Top of DATA FOR THIS EXERCISE
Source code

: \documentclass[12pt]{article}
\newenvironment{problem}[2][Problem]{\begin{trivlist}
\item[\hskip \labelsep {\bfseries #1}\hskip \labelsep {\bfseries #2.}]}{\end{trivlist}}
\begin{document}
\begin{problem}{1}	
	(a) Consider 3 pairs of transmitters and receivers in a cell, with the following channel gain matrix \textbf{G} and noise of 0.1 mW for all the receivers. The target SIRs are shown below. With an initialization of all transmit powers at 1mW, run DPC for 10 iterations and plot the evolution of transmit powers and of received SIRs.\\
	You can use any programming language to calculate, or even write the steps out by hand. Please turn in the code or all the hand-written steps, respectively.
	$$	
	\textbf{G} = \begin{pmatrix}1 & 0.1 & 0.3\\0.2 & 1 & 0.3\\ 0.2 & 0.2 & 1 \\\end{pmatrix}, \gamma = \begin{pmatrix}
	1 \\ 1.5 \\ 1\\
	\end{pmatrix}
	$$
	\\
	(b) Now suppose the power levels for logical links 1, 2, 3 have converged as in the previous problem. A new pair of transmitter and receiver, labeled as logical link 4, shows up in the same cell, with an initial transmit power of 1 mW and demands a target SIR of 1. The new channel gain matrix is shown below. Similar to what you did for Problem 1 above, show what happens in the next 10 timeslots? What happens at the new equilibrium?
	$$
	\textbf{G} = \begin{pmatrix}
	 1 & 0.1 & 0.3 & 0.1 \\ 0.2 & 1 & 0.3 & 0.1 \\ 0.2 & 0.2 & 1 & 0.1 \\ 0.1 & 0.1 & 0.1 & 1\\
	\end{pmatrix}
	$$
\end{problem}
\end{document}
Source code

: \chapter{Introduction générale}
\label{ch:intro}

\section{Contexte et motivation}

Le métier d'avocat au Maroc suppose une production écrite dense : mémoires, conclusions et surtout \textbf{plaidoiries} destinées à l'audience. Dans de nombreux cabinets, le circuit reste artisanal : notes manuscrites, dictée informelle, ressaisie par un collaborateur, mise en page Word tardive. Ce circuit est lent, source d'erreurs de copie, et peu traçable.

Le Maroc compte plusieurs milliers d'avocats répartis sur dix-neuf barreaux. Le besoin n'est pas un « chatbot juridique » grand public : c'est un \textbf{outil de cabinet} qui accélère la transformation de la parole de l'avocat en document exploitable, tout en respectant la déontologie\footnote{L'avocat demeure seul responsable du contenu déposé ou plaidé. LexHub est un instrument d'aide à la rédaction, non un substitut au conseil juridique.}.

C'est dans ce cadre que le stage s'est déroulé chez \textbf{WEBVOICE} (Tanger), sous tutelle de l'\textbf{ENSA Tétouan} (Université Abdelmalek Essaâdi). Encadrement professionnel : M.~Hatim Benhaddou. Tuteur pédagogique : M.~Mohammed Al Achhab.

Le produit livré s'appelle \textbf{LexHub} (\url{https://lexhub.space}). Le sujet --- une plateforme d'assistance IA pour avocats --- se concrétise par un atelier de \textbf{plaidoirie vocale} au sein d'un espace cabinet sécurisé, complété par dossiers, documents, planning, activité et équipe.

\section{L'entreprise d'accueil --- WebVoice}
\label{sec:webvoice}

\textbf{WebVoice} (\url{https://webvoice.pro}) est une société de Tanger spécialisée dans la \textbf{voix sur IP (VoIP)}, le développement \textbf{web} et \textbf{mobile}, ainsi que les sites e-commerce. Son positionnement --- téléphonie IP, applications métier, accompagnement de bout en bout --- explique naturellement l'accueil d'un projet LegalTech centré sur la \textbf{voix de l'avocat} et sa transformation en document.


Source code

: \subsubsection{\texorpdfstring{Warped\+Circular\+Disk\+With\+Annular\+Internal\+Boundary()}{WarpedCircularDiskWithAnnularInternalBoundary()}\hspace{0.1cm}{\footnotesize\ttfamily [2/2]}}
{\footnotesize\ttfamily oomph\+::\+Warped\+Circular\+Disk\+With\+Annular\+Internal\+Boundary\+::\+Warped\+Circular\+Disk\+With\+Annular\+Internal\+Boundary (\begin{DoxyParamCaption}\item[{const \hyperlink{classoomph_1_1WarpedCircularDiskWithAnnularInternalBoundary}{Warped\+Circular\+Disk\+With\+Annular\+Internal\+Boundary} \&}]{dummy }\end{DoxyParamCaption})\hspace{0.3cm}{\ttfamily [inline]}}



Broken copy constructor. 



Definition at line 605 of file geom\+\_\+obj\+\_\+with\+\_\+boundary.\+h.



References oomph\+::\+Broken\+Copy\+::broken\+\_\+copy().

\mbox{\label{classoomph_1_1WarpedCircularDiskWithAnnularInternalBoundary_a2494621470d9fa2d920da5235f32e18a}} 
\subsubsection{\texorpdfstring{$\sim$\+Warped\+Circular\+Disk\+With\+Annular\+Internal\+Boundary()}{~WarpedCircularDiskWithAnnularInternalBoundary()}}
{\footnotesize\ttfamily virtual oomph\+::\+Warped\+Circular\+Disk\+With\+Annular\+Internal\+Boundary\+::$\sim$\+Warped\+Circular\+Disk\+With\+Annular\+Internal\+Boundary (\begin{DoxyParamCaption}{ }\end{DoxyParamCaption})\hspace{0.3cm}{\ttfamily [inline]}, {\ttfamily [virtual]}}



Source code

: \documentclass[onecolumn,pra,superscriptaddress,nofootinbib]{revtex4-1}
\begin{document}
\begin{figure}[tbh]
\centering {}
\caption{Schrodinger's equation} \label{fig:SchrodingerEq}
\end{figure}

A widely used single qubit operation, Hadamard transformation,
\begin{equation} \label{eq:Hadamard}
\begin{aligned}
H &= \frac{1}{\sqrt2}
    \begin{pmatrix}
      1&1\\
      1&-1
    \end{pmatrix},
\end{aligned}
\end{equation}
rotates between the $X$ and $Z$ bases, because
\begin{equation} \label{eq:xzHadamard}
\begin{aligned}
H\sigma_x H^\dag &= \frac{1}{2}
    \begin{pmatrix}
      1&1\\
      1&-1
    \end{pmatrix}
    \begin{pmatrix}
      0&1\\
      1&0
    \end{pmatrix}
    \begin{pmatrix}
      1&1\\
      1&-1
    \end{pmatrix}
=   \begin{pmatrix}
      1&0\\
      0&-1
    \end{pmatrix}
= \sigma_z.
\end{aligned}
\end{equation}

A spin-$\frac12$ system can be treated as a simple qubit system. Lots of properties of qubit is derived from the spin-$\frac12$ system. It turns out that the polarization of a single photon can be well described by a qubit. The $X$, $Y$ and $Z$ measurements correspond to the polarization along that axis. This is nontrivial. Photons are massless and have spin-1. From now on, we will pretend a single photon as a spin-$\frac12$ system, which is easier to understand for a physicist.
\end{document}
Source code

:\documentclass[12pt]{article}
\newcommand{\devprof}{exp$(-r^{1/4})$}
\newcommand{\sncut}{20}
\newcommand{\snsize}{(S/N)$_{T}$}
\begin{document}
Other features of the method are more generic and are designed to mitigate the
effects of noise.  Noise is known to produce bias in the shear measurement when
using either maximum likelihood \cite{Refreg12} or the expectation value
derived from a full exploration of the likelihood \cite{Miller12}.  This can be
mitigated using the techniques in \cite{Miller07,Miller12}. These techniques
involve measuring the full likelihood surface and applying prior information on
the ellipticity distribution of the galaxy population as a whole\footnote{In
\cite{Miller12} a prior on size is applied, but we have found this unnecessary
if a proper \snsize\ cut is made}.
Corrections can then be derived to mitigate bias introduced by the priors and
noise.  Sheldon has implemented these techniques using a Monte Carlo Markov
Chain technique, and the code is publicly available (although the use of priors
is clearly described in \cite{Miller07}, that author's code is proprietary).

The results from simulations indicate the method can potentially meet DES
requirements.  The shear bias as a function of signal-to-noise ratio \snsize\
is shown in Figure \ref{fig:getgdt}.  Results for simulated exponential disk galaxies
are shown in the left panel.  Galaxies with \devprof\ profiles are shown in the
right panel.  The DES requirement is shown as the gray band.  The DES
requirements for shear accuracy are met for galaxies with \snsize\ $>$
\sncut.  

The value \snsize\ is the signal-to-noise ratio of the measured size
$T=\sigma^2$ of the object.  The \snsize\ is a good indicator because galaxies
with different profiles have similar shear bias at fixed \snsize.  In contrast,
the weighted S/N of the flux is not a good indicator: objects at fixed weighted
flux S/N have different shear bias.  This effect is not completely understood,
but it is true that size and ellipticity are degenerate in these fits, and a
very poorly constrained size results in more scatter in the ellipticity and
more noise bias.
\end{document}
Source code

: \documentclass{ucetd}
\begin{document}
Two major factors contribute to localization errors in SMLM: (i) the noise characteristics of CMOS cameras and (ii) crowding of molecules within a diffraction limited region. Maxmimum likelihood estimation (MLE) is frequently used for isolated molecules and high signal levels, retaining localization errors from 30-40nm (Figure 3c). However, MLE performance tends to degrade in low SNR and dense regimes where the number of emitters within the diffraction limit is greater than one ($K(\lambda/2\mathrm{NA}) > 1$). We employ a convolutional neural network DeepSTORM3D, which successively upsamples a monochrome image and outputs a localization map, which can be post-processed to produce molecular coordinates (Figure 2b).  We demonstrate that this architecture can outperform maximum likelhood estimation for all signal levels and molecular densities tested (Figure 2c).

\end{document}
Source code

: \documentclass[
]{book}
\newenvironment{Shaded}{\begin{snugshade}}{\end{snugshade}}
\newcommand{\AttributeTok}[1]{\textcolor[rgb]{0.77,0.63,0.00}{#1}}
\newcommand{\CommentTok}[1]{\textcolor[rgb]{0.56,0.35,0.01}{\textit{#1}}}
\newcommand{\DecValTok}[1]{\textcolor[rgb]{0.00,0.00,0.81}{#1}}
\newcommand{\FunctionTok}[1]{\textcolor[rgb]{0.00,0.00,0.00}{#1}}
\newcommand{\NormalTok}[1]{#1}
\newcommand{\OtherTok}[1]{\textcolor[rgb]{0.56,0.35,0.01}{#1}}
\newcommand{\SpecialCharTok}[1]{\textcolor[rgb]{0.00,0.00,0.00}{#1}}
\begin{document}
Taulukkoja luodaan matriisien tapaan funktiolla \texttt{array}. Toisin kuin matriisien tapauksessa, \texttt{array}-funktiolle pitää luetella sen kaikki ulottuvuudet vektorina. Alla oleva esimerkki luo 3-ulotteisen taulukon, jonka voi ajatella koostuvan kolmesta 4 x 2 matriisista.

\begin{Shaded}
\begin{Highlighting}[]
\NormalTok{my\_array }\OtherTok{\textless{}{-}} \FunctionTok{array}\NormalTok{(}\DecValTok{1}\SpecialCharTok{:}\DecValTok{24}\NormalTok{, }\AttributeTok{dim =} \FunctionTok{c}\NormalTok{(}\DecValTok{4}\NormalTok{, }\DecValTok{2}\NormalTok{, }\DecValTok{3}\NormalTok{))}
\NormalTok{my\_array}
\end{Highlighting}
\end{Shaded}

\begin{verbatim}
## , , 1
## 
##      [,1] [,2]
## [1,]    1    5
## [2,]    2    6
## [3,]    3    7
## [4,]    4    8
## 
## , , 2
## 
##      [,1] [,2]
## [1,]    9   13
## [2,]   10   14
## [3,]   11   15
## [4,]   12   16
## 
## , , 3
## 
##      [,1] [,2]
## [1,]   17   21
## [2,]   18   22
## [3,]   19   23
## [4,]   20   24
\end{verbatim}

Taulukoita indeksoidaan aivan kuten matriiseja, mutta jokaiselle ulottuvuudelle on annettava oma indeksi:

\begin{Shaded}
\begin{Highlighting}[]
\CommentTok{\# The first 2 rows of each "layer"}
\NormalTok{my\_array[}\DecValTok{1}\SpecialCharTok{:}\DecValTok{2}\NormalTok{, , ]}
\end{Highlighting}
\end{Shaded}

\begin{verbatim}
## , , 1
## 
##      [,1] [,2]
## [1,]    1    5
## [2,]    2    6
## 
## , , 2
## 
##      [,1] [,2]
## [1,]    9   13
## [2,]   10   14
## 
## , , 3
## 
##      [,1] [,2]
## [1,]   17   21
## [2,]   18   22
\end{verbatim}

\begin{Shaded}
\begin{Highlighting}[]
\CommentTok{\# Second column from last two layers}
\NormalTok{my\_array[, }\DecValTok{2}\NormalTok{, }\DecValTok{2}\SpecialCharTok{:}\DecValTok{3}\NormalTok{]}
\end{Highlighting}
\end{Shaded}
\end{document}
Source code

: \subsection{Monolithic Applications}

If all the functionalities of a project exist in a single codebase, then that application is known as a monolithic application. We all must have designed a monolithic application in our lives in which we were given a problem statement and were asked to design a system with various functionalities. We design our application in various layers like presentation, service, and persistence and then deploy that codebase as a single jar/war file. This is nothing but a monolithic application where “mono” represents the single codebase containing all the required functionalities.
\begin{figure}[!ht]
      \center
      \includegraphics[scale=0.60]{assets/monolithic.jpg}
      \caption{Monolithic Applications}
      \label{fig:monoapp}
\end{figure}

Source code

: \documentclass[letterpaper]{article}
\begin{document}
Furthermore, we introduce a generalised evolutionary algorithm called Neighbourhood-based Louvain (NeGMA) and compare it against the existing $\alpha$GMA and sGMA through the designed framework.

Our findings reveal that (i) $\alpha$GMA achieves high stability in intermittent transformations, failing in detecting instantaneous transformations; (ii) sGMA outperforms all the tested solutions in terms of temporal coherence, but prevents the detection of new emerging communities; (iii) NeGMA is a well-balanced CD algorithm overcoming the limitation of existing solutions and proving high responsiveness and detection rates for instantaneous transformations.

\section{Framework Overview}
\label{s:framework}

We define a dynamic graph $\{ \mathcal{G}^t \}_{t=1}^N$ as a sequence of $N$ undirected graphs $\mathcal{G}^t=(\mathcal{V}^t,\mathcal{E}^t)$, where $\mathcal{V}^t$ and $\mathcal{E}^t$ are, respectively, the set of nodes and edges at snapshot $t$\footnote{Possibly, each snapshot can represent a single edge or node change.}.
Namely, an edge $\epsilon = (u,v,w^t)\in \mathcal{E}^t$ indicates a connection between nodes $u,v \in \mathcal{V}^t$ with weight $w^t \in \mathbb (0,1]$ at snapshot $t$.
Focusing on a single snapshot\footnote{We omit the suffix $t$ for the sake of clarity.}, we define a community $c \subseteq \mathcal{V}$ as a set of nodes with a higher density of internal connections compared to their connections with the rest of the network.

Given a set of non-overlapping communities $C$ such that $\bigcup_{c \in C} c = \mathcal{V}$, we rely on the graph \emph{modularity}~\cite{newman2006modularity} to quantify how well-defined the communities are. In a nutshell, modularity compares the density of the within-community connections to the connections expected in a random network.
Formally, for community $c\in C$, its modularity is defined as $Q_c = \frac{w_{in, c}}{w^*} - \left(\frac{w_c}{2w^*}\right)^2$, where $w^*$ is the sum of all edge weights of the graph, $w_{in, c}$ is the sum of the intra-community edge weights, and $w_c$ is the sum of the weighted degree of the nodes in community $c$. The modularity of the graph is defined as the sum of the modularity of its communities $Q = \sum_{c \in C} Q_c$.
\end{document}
Bottom of DATA FOR THIS EXERCISE
_EXERCISE OBJECTIVE_:
When a line in the data contains the string "right", copy that line.

_EXERCISE SOLUTION_:
right panel.  The DES requirement is shown as the gray band.  The DES
Formally, for community $c\in C$, its modularity is defined as $Q_c = \frac{w_{in, c}}{w^*} - \left(\frac{w_c}{2w^*}\right)^2$, where $w^*$ is the sum of all edge weights of the graph, $w_{in, c}$ is the sum of the intra-community edge weights, and $w_c$ is the sum of the weighted degree of the nodes in community $c$. The modularity of the graph is defined as the sum of the modularity of its communities $Q = \sum_{c \in C} Q_c$.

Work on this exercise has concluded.